Start of Block

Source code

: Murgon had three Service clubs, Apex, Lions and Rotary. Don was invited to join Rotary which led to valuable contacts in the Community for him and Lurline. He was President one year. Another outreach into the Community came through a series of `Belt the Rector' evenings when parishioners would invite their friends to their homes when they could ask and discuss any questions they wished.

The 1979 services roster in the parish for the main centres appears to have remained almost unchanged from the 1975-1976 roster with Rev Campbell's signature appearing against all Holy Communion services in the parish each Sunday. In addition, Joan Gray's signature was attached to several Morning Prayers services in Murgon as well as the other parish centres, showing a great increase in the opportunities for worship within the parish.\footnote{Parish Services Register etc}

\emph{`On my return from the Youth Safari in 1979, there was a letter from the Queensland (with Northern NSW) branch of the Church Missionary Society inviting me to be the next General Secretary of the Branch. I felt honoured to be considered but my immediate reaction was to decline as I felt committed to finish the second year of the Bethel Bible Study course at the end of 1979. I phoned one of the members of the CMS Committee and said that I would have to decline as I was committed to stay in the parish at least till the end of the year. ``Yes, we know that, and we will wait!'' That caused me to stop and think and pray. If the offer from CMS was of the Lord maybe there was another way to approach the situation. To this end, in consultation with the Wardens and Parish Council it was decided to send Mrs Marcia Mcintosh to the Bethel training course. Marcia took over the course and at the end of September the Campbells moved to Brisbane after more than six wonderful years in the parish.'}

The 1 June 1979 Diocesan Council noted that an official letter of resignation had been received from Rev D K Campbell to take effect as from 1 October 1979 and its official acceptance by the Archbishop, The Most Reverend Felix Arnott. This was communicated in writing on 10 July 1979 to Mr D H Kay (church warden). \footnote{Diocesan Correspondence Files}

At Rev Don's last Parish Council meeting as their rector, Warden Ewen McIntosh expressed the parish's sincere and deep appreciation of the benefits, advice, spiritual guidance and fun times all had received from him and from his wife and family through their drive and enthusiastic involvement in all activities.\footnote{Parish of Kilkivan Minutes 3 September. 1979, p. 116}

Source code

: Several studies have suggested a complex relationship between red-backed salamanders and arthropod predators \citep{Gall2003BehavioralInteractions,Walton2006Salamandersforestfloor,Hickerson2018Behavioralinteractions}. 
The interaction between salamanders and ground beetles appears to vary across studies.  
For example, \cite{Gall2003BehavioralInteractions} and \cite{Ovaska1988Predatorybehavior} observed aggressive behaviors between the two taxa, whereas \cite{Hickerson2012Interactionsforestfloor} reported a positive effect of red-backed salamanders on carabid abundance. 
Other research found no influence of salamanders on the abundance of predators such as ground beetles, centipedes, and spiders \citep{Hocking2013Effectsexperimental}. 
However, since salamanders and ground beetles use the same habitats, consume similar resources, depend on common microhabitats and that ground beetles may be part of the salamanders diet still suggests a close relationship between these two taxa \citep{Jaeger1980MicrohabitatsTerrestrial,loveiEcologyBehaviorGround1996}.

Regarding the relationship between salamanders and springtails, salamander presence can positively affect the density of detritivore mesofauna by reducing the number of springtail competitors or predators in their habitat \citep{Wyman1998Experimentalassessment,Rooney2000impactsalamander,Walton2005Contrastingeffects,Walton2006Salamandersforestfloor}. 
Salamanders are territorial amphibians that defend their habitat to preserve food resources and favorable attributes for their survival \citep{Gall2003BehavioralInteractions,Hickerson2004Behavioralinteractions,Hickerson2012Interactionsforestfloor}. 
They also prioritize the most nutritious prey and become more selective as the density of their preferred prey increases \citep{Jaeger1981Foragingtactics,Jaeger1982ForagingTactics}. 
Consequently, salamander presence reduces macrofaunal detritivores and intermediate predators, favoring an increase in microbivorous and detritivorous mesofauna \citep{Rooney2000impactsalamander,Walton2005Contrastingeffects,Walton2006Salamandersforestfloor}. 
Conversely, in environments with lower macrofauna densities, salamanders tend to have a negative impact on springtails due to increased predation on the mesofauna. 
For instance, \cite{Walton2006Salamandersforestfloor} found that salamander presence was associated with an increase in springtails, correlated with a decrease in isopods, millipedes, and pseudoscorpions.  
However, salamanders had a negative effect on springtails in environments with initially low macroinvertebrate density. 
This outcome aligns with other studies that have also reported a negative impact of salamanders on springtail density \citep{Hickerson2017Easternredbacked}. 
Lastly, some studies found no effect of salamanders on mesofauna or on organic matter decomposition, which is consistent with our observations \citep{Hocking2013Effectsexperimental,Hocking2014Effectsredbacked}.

End of Block

• [Work instruction] All of the data shown above should be printed exactly as given.

• [The completed task]
Source code

: Murgon had three Service clubs, Apex, Lions and Rotary. Don was invited to join Rotary which led to valuable contacts in the Community for him and Lurline. He was President one year. Another outreach into the Community came through a series of `Belt the Rector' evenings when parishioners would invite their friends to their homes when they could ask and discuss any questions they wished.

The 1979 services roster in the parish for the main centres appears to have remained almost unchanged from the 1975-1976 roster with Rev Campbell's signature appearing against all Holy Communion services in the parish each Sunday. In addition, Joan Gray's signature was attached to several Morning Prayers services in Murgon as well as the other parish centres, showing a great increase in the opportunities for worship within the parish.\footnote{Parish Services Register etc}

\emph{`On my return from the Youth Safari in 1979, there was a letter from the Queensland (with Northern NSW) branch of the Church Missionary Society inviting me to be the next General Secretary of the Branch. I felt honoured to be considered but my immediate reaction was to decline as I felt committed to finish the second year of the Bethel Bible Study course at the end of 1979. I phoned one of the members of the CMS Committee and said that I would have to decline as I was committed to stay in the parish at least till the end of the year. ``Yes, we know that, and we will wait!'' That caused me to stop and think and pray. If the offer from CMS was of the Lord maybe there was another way to approach the situation. To this end, in consultation with the Wardens and Parish Council it was decided to send Mrs Marcia Mcintosh to the Bethel training course. Marcia took over the course and at the end of September the Campbells moved to Brisbane after more than six wonderful years in the parish.'}

The 1 June 1979 Diocesan Council noted that an official letter of resignation had been received from Rev D K Campbell to take effect as from 1 October 1979 and its official acceptance by the Archbishop, The Most Reverend Felix Arnott. This was communicated in writing on 10 July 1979 to Mr D H Kay (church warden). \footnote{Diocesan Correspondence Files}

At Rev Don's last Parish Council meeting as their rector, Warden Ewen McIntosh expressed the parish's sincere and deep appreciation of the benefits, advice, spiritual guidance and fun times all had received from him and from his wife and family through their drive and enthusiastic involvement in all activities.\footnote{Parish of Kilkivan Minutes 3 September. 1979, p. 116}

Source code

: Several studies have suggested a complex relationship between red-backed salamanders and arthropod predators \citep{Gall2003BehavioralInteractions,Walton2006Salamandersforestfloor,Hickerson2018Behavioralinteractions}. 
The interaction between salamanders and ground beetles appears to vary across studies.  
For example, \cite{Gall2003BehavioralInteractions} and \cite{Ovaska1988Predatorybehavior} observed aggressive behaviors between the two taxa, whereas \cite{Hickerson2012Interactionsforestfloor} reported a positive effect of red-backed salamanders on carabid abundance. 
Other research found no influence of salamanders on the abundance of predators such as ground beetles, centipedes, and spiders \citep{Hocking2013Effectsexperimental}. 
However, since salamanders and ground beetles use the same habitats, consume similar resources, depend on common microhabitats and that ground beetles may be part of the salamanders diet still suggests a close relationship between these two taxa \citep{Jaeger1980MicrohabitatsTerrestrial,loveiEcologyBehaviorGround1996}.

Regarding the relationship between salamanders and springtails, salamander presence can positively affect the density of detritivore mesofauna by reducing the number of springtail competitors or predators in their habitat \citep{Wyman1998Experimentalassessment,Rooney2000impactsalamander,Walton2005Contrastingeffects,Walton2006Salamandersforestfloor}. 
Salamanders are territorial amphibians that defend their habitat to preserve food resources and favorable attributes for their survival \citep{Gall2003BehavioralInteractions,Hickerson2004Behavioralinteractions,Hickerson2012Interactionsforestfloor}. 
They also prioritize the most nutritious prey and become more selective as the density of their preferred prey increases \citep{Jaeger1981Foragingtactics,Jaeger1982ForagingTactics}. 
Consequently, salamander presence reduces macrofaunal detritivores and intermediate predators, favoring an increase in microbivorous and detritivorous mesofauna \citep{Rooney2000impactsalamander,Walton2005Contrastingeffects,Walton2006Salamandersforestfloor}. 
Conversely, in environments with lower macrofauna densities, salamanders tend to have a negative impact on springtails due to increased predation on the mesofauna. 
For instance, \cite{Walton2006Salamandersforestfloor} found that salamander presence was associated with an increase in springtails, correlated with a decrease in isopods, millipedes, and pseudoscorpions.  
However, salamanders had a negative effect on springtails in environments with initially low macroinvertebrate density. 
This outcome aligns with other studies that have also reported a negative impact of salamanders on springtail density \citep{Hickerson2017Easternredbacked}. 
Lastly, some studies found no effect of salamanders on mesofauna or on organic matter decomposition, which is consistent with our observations \citep{Hocking2013Effectsexperimental,Hocking2014Effectsredbacked}.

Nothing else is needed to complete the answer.